Daily Market Color

Equities Suffer Worst Setback Since August 5th Panic

September commences with a risk-off session. Weak US manufacturing data and Nvidia’s continued decline powered a rally for Treasurys and a broader equity sell-off. Swap rates and Treasury yields dropped 5-8bps on increased demand for safe haven assets. Meanwhile, the VIX “fear gauge” index spiked over 33% to ~21.0 while the NASDAQ led major stock indices with a 3.26% decline. Attention is largely geared toward this week’s labor figures, including tomorrow’s JOLTS job openings and (moreso) Friday’s nonfarm payrolls and unemployment rate data.

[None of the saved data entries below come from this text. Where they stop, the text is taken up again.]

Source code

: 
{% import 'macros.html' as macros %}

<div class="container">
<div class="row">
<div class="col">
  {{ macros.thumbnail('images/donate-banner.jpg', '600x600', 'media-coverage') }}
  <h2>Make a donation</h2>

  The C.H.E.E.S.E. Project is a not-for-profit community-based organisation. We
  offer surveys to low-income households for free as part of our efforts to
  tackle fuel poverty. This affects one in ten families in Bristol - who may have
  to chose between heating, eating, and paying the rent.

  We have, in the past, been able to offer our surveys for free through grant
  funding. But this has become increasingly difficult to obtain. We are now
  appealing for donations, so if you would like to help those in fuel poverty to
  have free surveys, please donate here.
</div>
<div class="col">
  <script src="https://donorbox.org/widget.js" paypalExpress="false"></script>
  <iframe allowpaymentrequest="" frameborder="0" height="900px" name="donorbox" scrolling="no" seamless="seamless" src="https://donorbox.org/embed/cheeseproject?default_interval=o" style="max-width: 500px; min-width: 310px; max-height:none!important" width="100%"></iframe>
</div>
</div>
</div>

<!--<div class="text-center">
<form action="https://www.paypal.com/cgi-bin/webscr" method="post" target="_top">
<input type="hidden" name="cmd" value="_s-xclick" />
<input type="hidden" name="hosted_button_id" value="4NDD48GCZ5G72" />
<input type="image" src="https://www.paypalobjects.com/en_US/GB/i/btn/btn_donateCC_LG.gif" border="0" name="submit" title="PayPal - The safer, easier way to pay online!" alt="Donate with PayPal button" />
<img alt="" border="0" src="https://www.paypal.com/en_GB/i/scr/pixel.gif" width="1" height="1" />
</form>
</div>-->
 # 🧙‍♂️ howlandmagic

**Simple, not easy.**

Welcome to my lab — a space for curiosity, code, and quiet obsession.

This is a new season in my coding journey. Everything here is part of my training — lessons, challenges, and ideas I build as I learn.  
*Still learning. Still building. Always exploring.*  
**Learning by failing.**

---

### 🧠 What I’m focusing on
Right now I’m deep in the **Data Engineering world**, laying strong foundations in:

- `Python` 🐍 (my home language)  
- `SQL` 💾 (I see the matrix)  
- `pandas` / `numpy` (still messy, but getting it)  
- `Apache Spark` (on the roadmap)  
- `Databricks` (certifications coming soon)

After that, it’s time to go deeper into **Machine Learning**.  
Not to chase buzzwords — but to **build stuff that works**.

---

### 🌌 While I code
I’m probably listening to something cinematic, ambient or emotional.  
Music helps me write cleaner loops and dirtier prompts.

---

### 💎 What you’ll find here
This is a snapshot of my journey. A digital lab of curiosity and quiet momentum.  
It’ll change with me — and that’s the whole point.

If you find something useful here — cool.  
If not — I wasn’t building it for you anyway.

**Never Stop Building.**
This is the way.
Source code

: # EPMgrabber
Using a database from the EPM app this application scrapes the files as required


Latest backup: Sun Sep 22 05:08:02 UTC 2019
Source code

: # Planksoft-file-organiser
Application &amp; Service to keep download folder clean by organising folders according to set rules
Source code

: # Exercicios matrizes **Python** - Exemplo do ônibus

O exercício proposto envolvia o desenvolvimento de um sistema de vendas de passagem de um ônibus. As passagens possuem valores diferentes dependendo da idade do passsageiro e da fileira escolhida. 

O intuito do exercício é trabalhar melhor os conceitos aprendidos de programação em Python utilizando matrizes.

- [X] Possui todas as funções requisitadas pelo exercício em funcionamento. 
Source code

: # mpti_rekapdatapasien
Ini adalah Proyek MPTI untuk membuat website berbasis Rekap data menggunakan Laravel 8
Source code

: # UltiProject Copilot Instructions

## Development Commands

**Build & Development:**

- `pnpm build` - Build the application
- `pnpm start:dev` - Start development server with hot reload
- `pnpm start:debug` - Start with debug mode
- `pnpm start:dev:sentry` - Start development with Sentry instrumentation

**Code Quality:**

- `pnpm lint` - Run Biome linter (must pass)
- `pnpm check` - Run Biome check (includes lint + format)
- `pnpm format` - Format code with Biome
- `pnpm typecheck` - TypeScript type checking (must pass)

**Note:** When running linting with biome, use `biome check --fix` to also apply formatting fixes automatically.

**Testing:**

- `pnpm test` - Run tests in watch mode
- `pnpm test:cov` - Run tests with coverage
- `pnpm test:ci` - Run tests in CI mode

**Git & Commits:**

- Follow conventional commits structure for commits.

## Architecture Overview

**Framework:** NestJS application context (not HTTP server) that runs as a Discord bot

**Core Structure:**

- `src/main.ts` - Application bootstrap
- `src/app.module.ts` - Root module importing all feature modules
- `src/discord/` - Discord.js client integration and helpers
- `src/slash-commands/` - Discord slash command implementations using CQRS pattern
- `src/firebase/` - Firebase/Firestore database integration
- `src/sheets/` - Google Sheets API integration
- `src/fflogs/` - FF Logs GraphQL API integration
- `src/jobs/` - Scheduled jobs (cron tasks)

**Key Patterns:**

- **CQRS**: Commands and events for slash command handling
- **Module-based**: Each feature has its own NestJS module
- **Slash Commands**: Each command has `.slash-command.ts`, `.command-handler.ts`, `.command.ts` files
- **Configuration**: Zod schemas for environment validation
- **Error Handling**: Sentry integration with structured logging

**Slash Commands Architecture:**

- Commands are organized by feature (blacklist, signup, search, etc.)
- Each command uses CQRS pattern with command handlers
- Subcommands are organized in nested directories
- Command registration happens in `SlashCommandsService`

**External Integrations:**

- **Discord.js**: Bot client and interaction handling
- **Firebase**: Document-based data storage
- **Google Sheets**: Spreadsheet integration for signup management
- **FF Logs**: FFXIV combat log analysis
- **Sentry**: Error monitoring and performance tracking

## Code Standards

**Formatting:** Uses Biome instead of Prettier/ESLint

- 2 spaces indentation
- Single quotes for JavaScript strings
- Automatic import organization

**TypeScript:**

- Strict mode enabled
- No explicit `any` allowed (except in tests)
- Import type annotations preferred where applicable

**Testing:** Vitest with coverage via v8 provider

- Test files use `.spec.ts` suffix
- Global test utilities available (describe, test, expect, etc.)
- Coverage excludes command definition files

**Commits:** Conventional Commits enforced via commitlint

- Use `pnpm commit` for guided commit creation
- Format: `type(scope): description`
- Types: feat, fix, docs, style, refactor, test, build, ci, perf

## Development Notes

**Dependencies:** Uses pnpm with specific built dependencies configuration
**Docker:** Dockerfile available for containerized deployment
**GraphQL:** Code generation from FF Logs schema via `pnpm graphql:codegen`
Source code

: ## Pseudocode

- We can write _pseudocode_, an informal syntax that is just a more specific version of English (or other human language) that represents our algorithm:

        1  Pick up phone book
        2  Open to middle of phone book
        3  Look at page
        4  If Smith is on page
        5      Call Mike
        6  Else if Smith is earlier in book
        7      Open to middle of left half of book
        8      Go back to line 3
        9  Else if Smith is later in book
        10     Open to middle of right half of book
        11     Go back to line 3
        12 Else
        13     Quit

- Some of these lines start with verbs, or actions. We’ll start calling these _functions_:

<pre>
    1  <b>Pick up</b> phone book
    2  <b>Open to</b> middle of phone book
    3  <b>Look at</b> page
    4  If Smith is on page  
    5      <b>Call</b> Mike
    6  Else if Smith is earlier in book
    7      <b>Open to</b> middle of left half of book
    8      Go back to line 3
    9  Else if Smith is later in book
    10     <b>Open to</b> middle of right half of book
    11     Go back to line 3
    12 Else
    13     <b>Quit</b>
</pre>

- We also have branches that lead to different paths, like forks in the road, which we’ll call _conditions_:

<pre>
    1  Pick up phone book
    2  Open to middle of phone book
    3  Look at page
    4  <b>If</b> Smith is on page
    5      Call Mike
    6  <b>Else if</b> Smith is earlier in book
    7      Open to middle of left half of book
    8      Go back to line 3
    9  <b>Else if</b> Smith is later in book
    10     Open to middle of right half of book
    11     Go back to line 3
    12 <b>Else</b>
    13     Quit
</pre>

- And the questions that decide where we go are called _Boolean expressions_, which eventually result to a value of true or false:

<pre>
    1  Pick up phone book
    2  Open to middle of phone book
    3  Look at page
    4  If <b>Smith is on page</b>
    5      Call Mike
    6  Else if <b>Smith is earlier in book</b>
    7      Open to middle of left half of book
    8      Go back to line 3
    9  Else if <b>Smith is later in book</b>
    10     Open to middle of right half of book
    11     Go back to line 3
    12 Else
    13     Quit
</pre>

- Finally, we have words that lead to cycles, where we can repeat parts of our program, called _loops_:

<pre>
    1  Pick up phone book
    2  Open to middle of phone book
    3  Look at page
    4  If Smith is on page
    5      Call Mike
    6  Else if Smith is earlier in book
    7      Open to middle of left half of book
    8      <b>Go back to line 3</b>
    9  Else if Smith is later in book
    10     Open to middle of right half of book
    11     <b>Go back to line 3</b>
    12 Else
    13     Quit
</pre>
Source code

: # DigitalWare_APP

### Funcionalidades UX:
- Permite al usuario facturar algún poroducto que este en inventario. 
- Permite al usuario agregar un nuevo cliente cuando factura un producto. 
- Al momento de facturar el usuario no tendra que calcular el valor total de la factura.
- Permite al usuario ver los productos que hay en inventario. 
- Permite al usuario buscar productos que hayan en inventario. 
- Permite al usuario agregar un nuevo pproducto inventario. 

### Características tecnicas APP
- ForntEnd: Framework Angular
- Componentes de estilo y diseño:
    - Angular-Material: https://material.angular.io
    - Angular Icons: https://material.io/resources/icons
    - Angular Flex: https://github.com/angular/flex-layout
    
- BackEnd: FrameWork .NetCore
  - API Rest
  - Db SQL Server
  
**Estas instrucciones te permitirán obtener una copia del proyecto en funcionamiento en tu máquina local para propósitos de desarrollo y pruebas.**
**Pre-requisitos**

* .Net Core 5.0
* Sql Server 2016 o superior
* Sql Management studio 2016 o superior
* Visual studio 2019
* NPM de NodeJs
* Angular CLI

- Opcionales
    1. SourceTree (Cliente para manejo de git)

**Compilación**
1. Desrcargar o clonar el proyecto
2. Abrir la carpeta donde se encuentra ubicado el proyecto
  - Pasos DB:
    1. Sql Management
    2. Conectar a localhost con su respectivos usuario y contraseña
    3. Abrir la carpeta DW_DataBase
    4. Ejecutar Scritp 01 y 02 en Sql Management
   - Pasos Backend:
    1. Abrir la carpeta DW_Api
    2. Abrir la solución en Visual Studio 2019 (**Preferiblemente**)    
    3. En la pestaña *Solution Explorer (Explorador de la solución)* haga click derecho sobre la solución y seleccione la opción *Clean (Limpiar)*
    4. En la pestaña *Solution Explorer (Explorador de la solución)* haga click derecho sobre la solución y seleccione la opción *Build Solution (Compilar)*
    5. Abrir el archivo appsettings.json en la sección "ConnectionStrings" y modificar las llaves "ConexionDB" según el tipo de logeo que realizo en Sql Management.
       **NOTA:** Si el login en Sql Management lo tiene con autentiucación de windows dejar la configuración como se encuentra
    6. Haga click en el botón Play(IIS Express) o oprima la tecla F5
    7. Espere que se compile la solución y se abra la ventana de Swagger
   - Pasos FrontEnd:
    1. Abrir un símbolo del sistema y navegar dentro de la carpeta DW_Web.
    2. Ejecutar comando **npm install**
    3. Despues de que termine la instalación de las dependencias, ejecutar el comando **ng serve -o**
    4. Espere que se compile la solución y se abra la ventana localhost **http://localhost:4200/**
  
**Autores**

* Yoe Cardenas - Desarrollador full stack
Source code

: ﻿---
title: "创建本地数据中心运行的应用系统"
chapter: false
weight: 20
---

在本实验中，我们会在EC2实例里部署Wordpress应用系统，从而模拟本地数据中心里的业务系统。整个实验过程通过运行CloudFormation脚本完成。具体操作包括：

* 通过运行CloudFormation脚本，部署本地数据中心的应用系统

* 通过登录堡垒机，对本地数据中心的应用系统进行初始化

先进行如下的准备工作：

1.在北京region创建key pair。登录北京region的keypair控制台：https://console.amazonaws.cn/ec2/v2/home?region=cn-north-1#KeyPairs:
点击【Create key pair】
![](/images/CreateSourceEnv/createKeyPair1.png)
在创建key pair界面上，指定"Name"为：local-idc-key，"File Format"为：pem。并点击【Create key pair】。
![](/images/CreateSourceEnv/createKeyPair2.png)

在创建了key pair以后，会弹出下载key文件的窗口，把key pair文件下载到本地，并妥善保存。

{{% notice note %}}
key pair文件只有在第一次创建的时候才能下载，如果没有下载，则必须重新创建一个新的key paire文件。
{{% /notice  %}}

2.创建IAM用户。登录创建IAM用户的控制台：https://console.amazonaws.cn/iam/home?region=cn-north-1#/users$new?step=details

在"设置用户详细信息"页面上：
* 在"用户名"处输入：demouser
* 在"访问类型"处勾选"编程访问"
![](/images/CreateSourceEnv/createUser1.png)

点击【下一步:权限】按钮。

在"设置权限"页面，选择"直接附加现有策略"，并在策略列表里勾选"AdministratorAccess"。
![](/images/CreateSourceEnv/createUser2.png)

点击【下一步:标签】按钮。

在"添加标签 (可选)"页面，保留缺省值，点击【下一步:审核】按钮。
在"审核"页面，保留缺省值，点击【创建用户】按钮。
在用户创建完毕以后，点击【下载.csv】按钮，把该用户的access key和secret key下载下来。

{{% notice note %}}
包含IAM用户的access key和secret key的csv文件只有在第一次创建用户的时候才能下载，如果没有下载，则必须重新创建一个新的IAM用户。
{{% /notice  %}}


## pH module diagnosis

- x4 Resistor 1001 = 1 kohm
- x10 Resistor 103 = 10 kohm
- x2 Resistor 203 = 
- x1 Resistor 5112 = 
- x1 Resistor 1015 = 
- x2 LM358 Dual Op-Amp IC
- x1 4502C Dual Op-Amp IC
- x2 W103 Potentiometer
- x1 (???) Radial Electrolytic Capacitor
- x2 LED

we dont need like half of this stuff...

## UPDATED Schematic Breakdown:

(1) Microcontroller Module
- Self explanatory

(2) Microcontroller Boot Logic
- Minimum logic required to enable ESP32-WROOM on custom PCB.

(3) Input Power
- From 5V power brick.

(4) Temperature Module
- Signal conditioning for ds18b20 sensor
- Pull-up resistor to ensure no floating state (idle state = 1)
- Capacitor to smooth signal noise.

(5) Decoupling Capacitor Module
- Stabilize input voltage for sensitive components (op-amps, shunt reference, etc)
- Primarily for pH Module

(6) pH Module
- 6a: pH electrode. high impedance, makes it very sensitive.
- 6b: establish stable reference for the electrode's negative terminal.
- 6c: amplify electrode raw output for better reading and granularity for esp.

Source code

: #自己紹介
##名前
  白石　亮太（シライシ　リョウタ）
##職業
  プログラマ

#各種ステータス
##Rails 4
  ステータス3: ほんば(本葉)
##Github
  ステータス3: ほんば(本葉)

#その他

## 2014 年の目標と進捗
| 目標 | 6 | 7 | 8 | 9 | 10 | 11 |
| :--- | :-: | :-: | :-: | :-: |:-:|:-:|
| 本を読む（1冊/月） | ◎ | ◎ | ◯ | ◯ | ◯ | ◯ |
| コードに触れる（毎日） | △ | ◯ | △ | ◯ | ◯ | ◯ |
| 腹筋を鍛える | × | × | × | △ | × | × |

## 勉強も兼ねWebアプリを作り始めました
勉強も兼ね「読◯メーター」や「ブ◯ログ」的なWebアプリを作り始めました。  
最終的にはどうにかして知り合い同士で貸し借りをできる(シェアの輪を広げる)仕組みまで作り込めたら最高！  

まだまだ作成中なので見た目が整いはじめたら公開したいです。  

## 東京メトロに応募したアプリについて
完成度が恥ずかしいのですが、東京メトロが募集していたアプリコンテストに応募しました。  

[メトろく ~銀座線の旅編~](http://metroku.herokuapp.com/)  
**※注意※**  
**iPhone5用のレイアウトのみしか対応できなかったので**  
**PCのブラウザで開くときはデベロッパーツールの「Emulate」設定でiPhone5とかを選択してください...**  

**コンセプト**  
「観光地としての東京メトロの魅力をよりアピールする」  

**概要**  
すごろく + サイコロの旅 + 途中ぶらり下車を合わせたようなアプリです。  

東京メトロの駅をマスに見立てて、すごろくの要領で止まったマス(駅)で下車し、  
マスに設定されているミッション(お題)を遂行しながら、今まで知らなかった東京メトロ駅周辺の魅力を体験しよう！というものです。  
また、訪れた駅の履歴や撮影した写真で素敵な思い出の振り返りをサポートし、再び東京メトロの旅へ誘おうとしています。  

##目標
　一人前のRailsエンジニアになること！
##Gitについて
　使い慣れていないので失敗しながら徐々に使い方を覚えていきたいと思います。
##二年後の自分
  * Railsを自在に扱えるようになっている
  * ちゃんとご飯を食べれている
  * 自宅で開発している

Manufacturing sector contracts for 5th-straight month. ISM manufacturing data released today showed the manufacturing sector contracted more quickly than expected, with the index at 47.2 vs. surveyed estimates of a 47.5 print. The sector has been in contraction since April, and this represents the 2nd lowest index reading since last November. Chair of the ISM Manufacturing survey committee Timothy Fiore said, “Demand continues to be weak, output declined, and inputs stayed accommodative… companies show an unwillingness to invest in capital and inventory due to current federal monetary policy and election uncertainty.”

Swiss National Bank (SNB) is likely to cut policy rates again as inflation slows. The SNB was the first major central bank to enact monetary easing, having already cut rates twice this year. A third is likely to follow at the end of September, especially after overnight figures showed that the consumer price index (CPI) slowed to 1.1% year-over-year in August from 1.3%. Month-over-month CPI was 0.0%, the third consecutive print with flat inflation or outright deflation (-0.2% in July). Futures markets currently have a 25bp rate cut priced in both this month and in December.